Happy, healthy, functioning people don't do evil, incomprehensible things to other people. This is why we all benefit by helping each other be as happy as possible – even, and maybe especially, the people we don't like, people who have done horrible things, people who don't "deserve" to be happy. This is why it's important, maybe even a duty (though I don't like that word or concept), to be willing to engage, to reach out to each other, even when it's more comfortable to turn away, or to turn only toward people we like, people who remind us of ourselves. People we think we understand.

That is my biggest challenge right now, I think. Basically, I feel like I just don't like very many people. Is this because I don't like myself? I don't think so. I don't know. It's something I'm contemplating. But I don't think that's it. I think it's more just that there are so many ... well, just kind of terrible people in the world. What to do with that unpleasant reality? If anything can be done. I'm contemplating that, too. And trying not to let myself back too far away from the world, no matter how much I want to.
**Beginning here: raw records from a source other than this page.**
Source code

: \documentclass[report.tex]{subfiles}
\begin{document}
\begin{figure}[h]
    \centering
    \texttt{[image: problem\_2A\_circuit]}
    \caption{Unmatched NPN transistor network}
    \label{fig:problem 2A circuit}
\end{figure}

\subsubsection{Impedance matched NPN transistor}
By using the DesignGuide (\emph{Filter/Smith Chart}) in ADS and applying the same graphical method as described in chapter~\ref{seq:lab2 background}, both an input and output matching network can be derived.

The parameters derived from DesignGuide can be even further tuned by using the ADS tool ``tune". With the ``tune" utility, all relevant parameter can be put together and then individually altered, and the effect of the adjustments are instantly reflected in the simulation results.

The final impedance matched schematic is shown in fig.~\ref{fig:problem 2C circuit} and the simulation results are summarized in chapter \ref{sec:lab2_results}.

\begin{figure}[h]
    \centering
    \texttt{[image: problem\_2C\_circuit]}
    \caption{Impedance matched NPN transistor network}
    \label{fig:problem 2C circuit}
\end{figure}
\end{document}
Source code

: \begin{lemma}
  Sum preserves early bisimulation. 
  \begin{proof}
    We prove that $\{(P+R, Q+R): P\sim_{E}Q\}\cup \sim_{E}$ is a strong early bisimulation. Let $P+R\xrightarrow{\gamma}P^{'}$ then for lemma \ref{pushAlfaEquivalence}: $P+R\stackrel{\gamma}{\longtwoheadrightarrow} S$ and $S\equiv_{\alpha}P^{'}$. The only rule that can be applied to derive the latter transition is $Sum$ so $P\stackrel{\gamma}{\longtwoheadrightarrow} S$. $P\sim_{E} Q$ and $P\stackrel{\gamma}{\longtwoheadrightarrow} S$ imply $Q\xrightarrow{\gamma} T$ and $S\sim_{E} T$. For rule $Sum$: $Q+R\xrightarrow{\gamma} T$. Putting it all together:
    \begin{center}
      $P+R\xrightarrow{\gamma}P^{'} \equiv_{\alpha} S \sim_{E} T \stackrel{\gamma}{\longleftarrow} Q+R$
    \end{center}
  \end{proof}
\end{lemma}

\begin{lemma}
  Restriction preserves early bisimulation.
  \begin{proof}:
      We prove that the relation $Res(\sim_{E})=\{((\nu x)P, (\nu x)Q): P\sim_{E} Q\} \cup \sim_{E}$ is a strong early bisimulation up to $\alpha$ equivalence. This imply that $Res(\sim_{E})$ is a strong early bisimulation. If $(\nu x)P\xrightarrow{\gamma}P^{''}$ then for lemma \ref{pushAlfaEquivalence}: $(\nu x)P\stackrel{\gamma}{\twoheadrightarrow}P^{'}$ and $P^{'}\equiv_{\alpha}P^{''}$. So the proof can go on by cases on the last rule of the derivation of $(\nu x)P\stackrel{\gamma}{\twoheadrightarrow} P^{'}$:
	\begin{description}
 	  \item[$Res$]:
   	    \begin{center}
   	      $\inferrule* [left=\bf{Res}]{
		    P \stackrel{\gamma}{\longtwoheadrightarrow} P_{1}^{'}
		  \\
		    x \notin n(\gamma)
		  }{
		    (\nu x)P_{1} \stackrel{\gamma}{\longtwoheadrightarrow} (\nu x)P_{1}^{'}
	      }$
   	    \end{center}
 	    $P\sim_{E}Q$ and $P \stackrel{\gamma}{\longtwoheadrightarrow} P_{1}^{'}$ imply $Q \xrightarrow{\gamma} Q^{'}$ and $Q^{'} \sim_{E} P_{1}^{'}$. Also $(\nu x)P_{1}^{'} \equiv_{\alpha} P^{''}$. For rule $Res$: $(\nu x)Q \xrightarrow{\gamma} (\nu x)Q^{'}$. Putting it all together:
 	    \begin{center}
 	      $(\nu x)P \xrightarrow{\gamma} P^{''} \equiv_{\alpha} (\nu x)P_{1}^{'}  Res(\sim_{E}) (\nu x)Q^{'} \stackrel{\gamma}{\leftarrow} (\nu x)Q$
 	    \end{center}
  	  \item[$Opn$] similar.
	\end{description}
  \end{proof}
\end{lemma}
This is the kind of vague, nonsensical crap you get from me when I start writing only to scratch my itch and not because I have anything of real value to say.

In other news, I was going to attempt a humorous "fashion" post about a recent trip to REI, during which I confounded the sales staff by trying on every kind of long underwear they had in the place in hopes of ascertaining which type or types, or combination of types, I ought to be wearing this winter along with the rest of my new seasonal uniform ... That post was meant to cheer up a friend who is suffering something that is not mine to write about here. But as information emerged ... it suddenly seemed like I ought not to write anything at all for awhile. Anything I could say would sound frivolous and wrong, unworthy of this thing that has happened. And of my friend's pain.

I did get the underwear though. It's starting to get cold. And winter is on its way.

Though as they say – and I know it's too early to say this but under the circumstances I will say it anyway – if winter's here, can spring be far behind?

2 Comments:

Anonymous Anonymous said...

It's fascinating to me that for you routine seems to make life go more slowly, because to me it seems just the opposite. When my life is more routine, the days all blur together, and time seems to just fly by. It's when there's novelty in my life that time seems to slow down. The times that REALLY stand out to me, when every moment felt different, are the times when I've traveled, say, and almost everything is new and different. I've always assumed that that's why as a child time seemed so much slower than it does as I've grown older.

10/12/2007 3:07 PM  
Blogger Julie Turley, Kingsborough Librarian said...

i would like to know what you are reading in the morning w/your breakfast. how lovely that you have made time to do that in the morning. you are one of the most open and grateful people i have ever met. i still feel lucky to have met you.